Hatte die Mannschaft bei der 0:3-Pleite im Viertelfinal-Hinspiel der Champions League gegen Manchester City am Dienstag immerhin phasenweise gut gespielt, präsentierte sie sich gegen Hoffenheim lethargisch und ideenlos. Offensiv ungefährlich, defensiv anfällig. Ein Auftritt, so grau und regnerisch wie der Himmel über München.

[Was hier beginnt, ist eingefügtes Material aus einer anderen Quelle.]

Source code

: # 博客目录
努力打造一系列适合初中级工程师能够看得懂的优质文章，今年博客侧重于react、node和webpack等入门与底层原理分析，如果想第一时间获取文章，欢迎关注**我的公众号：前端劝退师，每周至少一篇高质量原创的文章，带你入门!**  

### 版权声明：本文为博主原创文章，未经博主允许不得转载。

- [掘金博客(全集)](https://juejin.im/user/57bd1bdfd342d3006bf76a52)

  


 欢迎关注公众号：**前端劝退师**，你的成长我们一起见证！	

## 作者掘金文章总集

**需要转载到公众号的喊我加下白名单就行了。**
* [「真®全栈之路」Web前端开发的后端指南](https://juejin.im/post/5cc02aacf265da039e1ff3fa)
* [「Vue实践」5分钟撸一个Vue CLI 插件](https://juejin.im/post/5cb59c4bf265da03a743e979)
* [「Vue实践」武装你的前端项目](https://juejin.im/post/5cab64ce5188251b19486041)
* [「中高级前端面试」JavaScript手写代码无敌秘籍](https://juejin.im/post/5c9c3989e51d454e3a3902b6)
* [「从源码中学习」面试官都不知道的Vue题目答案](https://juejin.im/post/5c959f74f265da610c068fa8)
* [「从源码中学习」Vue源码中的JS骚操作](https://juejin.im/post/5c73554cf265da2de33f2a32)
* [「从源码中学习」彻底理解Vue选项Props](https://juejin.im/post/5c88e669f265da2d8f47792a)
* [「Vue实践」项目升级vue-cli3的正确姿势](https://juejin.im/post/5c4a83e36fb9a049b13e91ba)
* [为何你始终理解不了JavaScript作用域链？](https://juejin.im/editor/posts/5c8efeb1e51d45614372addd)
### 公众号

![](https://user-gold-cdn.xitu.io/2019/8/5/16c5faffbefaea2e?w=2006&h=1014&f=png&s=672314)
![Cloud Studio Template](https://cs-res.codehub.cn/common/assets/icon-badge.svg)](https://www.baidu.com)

Von Seiten des FC Bayern wollten sich in der Mixed Zone anschließend nur die üblichen Verdächtigen äußern, aber selbst die waren kurz angebunden - ihre Ratlosigkeit über den bedenklichen Auftritt war offensichtlich. Nach der etwas übertriebenen Schönrederei von Manchester wurde diesmal kritisch analysiert.

Im selben Wortlaut sagten Aushilfs-Kapitän Thomas Müller und sein Stellvertreter Joshua Kimmich, dass das Geschehene "schwer zu erklären" sei. Müller zeigte sich "geschockt von unserer eigenen Performance", Kimmich sprach von einer "absolut schlechten Leistung". Abwehrchef Matthijs de Ligt sah immerhin einen positiven Aspekt: "Dass es nicht schlechter sein kann als heute."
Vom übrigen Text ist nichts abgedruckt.